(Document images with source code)
◆ ◆ ◆ ◆ ◆ ◆ ◆

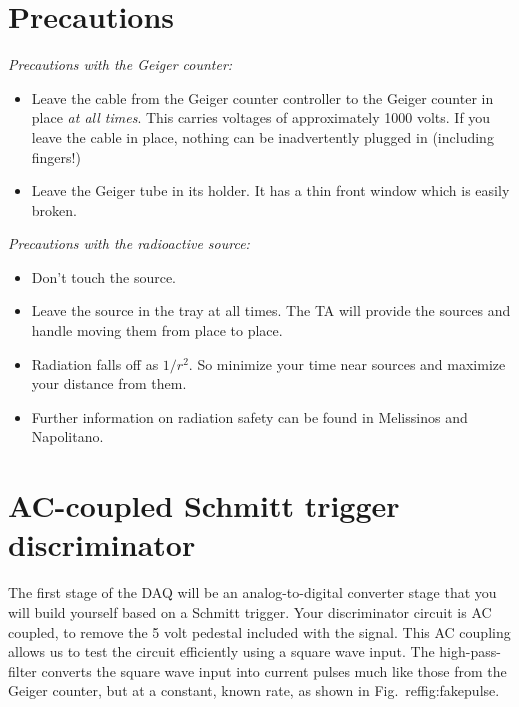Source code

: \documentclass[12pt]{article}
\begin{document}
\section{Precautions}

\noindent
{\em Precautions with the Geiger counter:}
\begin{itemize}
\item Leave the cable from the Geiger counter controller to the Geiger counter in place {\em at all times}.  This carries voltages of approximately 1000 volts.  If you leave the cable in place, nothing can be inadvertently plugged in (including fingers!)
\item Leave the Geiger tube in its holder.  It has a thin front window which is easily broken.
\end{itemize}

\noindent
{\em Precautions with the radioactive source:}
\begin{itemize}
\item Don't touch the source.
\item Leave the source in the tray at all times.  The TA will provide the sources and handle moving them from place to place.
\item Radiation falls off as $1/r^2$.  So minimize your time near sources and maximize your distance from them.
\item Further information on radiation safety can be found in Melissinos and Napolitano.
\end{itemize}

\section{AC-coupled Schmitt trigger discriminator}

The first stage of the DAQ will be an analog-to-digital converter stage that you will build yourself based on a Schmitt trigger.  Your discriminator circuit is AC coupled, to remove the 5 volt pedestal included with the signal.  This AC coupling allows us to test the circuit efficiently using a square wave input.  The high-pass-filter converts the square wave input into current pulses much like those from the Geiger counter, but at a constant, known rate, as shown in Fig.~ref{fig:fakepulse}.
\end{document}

◆ ◆ ◆ ◆ ◆ ◆ ◆

### Task to carry out
Copy exactly the line that contains "place to place." and every line after it, up to and including the last line of the records.

### Task answer
\item Leave the source in the tray at all times.  The TA will provide the sources and handle moving them from place to place.
\item Radiation falls off as $1/r^2$.  So minimize your time near sources and maximize your distance from them.
\item Further information on radiation safety can be found in Melissinos and Napolitano.
\end{itemize}

\section{AC-coupled Schmitt trigger discriminator}

The first stage of the DAQ will be an analog-to-digital converter stage that you will build yourself based on a Schmitt trigger.  Your discriminator circuit is AC coupled, to remove the 5 volt pedestal included with the signal.  This AC coupling allows us to test the circuit efficiently using a square wave input.  The high-pass-filter converts the square wave input into current pulses much like those from the Geiger counter, but at a constant, known rate, as shown in Fig.~ref{fig:fakepulse}.
\end{document}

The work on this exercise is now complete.